I don't see us beating the Heat, so we really need to win this game. I don't want to see this team drop to 0-10.


----------



## Junkyard Dog13 (Aug 9, 2003)

predictions
Celtics 88
Raptors 98

Raps leaders
Bosh 28
James 22
Villinueva 18
Peterson 12
Grahem 10

Celtics 
Pierce 22
Davis 15


----------



## Porn Player (Apr 24, 2003)

i really hate lookin at are startin line up makes me sick am i the only one that hates that rotation? 

praying we get a win ima hopefully catch this game if its on tv!


----------



## Turkish Delight (Mar 17, 2004)

They need to start playing to their strengths. We don't have a legitimate center right now. We're better off just playing Bosh at the 5 and Charlie at the 4. Mo Pete and Graham on the wings, and Mike James at the point.


----------



## trick (Aug 23, 2002)

Key to the game? Keep the opponent from scoring 30+ in the first quarter. :sour:


----------



## Timbaland (Nov 18, 2005)

Hopefully the Raps can finally chalk one up in the win column. I think this is one of their best chances, in the past we've faired decently against the Celts, but then again that was back when VC used to be the old VC. I expect a big night from Bosh, and there is no way Jalen is gonna be held scoreless again.

Also looking forward to my stay here. Big Raptor fan checkin' in.


----------



## Turkish Delight (Mar 17, 2004)

Timbaland said:


> Hopefully the Raps can finally chalk one up in the win column. I think this is one of their best chances, in the past we've faired decently against the Celts, but then again that was back when VC used to be the old VC. I expect a big night from Bosh, and there is no way Jalen is gonna be held scoreless again.
> 
> Also looking forward to my stay here. Big Raptor fan checkin' in.


Sounds good man. Welcome to the site!


----------



## TRON (Feb 29, 2004)

I fear that now teams are gonna play us like we're SanAntonio, in fear of being the first team to lose to the us, just making it harder to get that first win.

We might stand a chance tonight. Ricky Davis and Pierce should have their way tonight with our shotty defense, but IMO the difference maker will be Raef LaFrentz and/or Al Jefferson. As we all know, we are great at making half decent big man look like freakin Shaq out there.


----------



## trick (Aug 23, 2002)

Timbaland said:


> Hopefully the Raps can finally chalk one up in the win column. I think this is one of their best chances, in the past we've faired decently against the Celts, but then again that was back when VC used to be the old VC. I expect a big night from Bosh, and there is no way Jalen is gonna be held scoreless again.
> 
> Also looking forward to my stay here. Big Raptor fan checkin' in.


HOLLA


----------



## Divine Spammer (Jul 11, 2005)

Junkyard Dog13 said:


> predictions
> Celtics 88
> Raptors 98


Where do you get your stuff?
I want some. 
The Raps aren't going to hold any team under 90 pts. No ****ing way. 

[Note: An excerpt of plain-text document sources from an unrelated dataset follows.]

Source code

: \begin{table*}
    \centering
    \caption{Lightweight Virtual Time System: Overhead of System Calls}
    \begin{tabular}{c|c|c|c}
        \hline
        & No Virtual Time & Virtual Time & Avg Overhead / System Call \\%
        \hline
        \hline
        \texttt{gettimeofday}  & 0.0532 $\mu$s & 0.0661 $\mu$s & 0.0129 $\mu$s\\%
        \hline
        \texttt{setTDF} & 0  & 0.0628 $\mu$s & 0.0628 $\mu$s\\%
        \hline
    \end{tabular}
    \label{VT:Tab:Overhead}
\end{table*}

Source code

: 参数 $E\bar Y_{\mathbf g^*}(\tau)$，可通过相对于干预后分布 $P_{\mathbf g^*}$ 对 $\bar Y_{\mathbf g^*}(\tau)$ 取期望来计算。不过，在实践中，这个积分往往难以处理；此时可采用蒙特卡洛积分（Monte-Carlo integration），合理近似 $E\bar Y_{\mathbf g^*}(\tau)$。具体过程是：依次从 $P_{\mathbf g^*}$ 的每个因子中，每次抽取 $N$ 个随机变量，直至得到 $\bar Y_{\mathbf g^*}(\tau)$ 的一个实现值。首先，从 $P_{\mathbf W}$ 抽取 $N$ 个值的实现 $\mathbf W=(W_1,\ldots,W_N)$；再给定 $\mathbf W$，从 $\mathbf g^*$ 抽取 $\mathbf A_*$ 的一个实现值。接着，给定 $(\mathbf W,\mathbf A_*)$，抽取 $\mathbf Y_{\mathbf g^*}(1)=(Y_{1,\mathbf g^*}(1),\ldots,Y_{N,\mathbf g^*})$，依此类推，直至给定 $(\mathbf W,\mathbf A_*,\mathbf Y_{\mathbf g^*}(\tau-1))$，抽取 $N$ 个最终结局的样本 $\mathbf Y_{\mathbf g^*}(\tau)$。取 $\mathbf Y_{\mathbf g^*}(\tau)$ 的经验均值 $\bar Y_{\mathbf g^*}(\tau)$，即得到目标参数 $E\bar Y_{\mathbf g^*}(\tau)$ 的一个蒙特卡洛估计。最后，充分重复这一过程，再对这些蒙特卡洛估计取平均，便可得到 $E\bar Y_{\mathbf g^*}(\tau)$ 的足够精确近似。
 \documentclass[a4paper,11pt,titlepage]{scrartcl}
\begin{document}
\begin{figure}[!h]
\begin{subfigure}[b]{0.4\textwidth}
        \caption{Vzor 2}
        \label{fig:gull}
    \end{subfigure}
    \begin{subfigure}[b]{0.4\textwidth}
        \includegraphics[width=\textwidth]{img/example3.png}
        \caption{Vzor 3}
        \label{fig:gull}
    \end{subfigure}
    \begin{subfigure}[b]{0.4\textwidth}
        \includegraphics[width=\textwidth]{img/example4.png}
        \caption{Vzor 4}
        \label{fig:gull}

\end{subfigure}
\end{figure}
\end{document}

Nice to have optimistic faces here, though. =)


----------



## speedythief (Jul 16, 2003)

We have a good chance of winning tonight, but we cannot wait for the other team to motivate us by pulling ahead. We need to come out ready to win and play to win throughout the game. I hope we do.


----------



## VTRapsfan (Dec 5, 2004)

TRON said:


> I fear that now teams are gonna play us like we're SanAntonio, in fear of being the first team to lose to the us, just making it harder to get that first win.
> 
> We might stand a chance tonight. Ricky Davis and Pierce should have their way tonight with our shotty defense, but IMO the difference maker will be Raef LaFrentz and/or Al Jefferson. As we all know, we are great at making half decent big man look like freakin Shaq out there.


Yeah, but I think that 1st game against the Sixers when Webber went like 5/5 in the first Q woke something up in Bosh. In the 2nd game he was much more aggresive defensively and CWebb didn't get many open shots at all. Bosh should be trying to prove to everyone who watched him get burned by CWebb that he's not a bad defender. Hopefully he'll shut LaFrentz down tonight.


----------



## SkywalkerAC (Sep 20, 2002)

Bonner starting again. Hopefully the boys can get out to a better start.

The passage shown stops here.